I am getting "ata1: link is slow to respond, please be patient (ready=0)" and then after failing to softreset, it gets "ata1.00: link online but device misclassified" on a laptop: Aspire 5560G laptop with an SSD but only on the Ubuntu standard kernel config, not my custom kernel configs that I use on servers that I've setup. Once this happens the laptop has to be power cycled to get the SSD working again.
The SSD is a AR120GBE and the AHCI controller is 1022:7804, subsystem: 1025:059f
At first I thought the problem was with the Ubuntu kernel, but the timeout also occurs on the mainline kernels: 3.2.0 and 3.2.14 with no added patches but using the Ubuntu kernel config. I am using the following method to test the ubuntu config:
make mrproper && make menuconfig
then I load the config and save to .config
make && make modules
then I copy arch/x86/boot/bzImage to a network boot option with a custom minimal initrd and boot with the laptop.
The Ubuntu bug url is https://bugs.launchpad.net/ubuntu/+source/linux/+bug/965863
Created attachment 72803 [details]
This a dmesg log from one of the Ubuntu kernels with the timeout problem
Created attachment 72804 [details]
standard Desktop Ubuntu kernel config that causes timeouts
Created attachment 72805 [details]
My custom server kernel config for kernel series 3.0 that works without timeouts on the laptop.

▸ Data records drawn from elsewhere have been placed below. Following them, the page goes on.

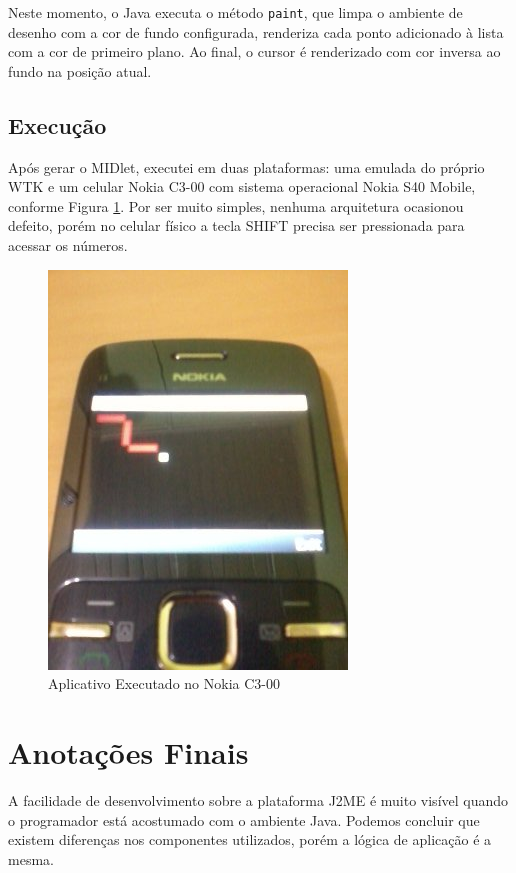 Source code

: \documentclass{article}
\begin{document}
Neste momento, o Java executa o método \texttt{paint}, que limpa o ambiente de
desenho com a cor de fundo configurada, renderiza cada ponto adicionado à lista
com a cor de primeiro plano. Ao final, o cursor é renderizado com cor inversa ao
fundo na posição atual.

\subsection{Execução}

Após gerar o MIDlet, executei em duas plataformas: uma emulada do próprio WTK e
um celular Nokia C3-00 com sistema operacional Nokia S40 Mobile, conforme
Figura \ref{fig:nokia}. Por ser muito simples, nenhuma arquitetura ocasionou
defeito, porém no celular físico a tecla SHIFT precisa ser pressionada para
acessar os números.

\begin{figure}
    \centering{}
    \includegraphics[scale=0.5]{screenshot02.jpg}
    \caption{Aplicativo Executado no Nokia C3-00}
    \label{fig:nokia}
\end{figure}

\section{Anotações Finais}
\label{sec:finais}

A facilidade de desenvolvimento sobre a plataforma J2ME é muito visível quando o
programador está acostumado com o ambiente Java. Podemos concluir que existem
diferenças nos componentes utilizados, porém a lógica de aplicação é a mesma.
\end{document}
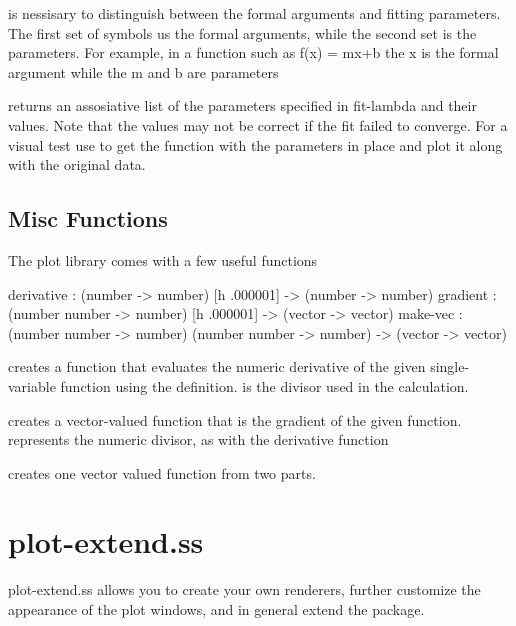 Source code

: \documentclass{article}
\begin{document}
{{{ is nessisary to distinguish between the formal arguments and fitting parameters. The first set of symbols us the formal arguments, while the second set is the parameters. For example, in a function such as f(x) = mx+b the x is the formal argument while the m and b are parameters


 returns an assosiative list of the parameters specified  in fit-lambda and their values. Note that the values may not be correct if the fit failed to converge. For a visual test use  to get the function with the parameters in place and plot it along with the original data.

\subsection{Misc Functions}


The plot library comes with a few useful functions


\begin{schemedisplay}

derivative      : (number -> number) [h .000001] -> (number -> number)   
gradient : (number number -> number) [h .000001] -> (vector -> vector)
make-vec : (number number -> number) (number number -> number) -> (vector -> vector) 
\end{schemedisplay}

 creates a function that evaluates the numeric derivative of the given  single-variable function using the definition.  is the divisor used in the calculation.


 creates a vector-valued function that is the gradient of the given function. represents the numeric divisor, as with the derivative function


 creates one vector valued function from two parts.

\pagebreak

\section{plot-extend.ss}


plot-extend.ss allows you to create your own renderers, further customize the appearance of the plot windows,
     and in general extend the package.

\subsection{\scheme{2d-view%

}}}}}
\end{document}
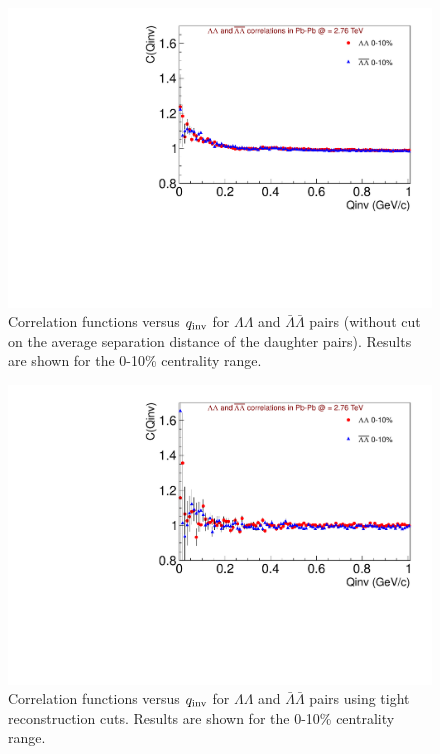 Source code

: \begin{figure}[hbtp]
\includegraphics[scale=0.7]{CFs_noMergeCut_note.pdf}
\caption[Correlation functions versus $q_{\rm inv}$ for $\Lambda\Lambda$ and $\bar{\Lambda}\bar{\Lambda}$ pairs. No merging cuts]{Correlation functions versus $q_{\rm inv}$ for $\Lambda\Lambda$ and $\bar{\Lambda}\bar{\Lambda}$ pairs (without cut on the average separation distance of the daughter pairs).  Results are shown for the 0-10\% centrality range.}
\label{fig:CFNoMerge}
\end{figure}

\begin{figure}[hbtp]
\includegraphics[scale=0.7]{CFs_tightcut_note.pdf}
\caption[Correlation functions versus $q_{\rm inv}$ for $\Lambda\Lambda$ and $\bar{\Lambda}\bar{\Lambda}$ pairs.  Tight cuts]{Correlation functions versus $q_{\rm inv}$ for $\Lambda\Lambda$ and $\bar{\Lambda}\bar{\Lambda}$ pairs using tight reconstruction cuts.  Results are shown for the 0-10\% centrality range.}
\label{fig:CFTightCuts}
\end{figure}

Created attachment 72806 [details]
My custom hardened server kernel config for kernel series 3.2 that works without timeouts on the laptop. Even though this is configured for grsecurity I just loaded it on mainline 3.2.14 without any extra patches for this laptop timeout test.
Hmmm... this could have been caused by the recent engine start change. Can you please try 3.3.1?
Same timeout with 3.3.1 and Ubuntu config. Works okay with custom Hardened 3.2 config. I also have also just tried 3.0 mainline with Ubuntu 3.2.0-21=generic config and got the timeout.
Created attachment 72929 [details]
Tried another config which disables EFI and EDD options and still getting the timeout.
On kernel 3.0 x86_64, I think I have narrowed the problem down. Setting CONFIG_HZ from 1000 to 250 causes the timeout if I try the load kernel from a power cycle boot up. Sometimes I don't get the timeout if the kernel was loaded from a soft reboot. Is there anything immediately obvious why changing CONFIG_HZ would cause ahci ports to timeout?
I just tried a few more x64_64 kernel builds with various configs. Configs are attached below.
Created attachment 72949 [details]
Tried this config with Mainline 3.3.2 and got the timeout. I also tested the same config with CONFIG_HZ changed to 1000 and 100 and both those HZ configs didn't timeout.
Created attachment 72950 [details]
Tried this config with Mainline 3.4-rc3 and got the timeout. I also tested the same config with CONFIG_HZ changed to 1000 and that didn't timeout.
I just tried kernel: 2.6.27 with CONFIG_HZ=250 and got the timeout there as well. Also, trying nohz=off on the command line doesn't help.
Is there any more info I can provide to help solve the problem?
Not that I can think of - other than classifying your machine is having utterly outweirded us not much obvious to progress this.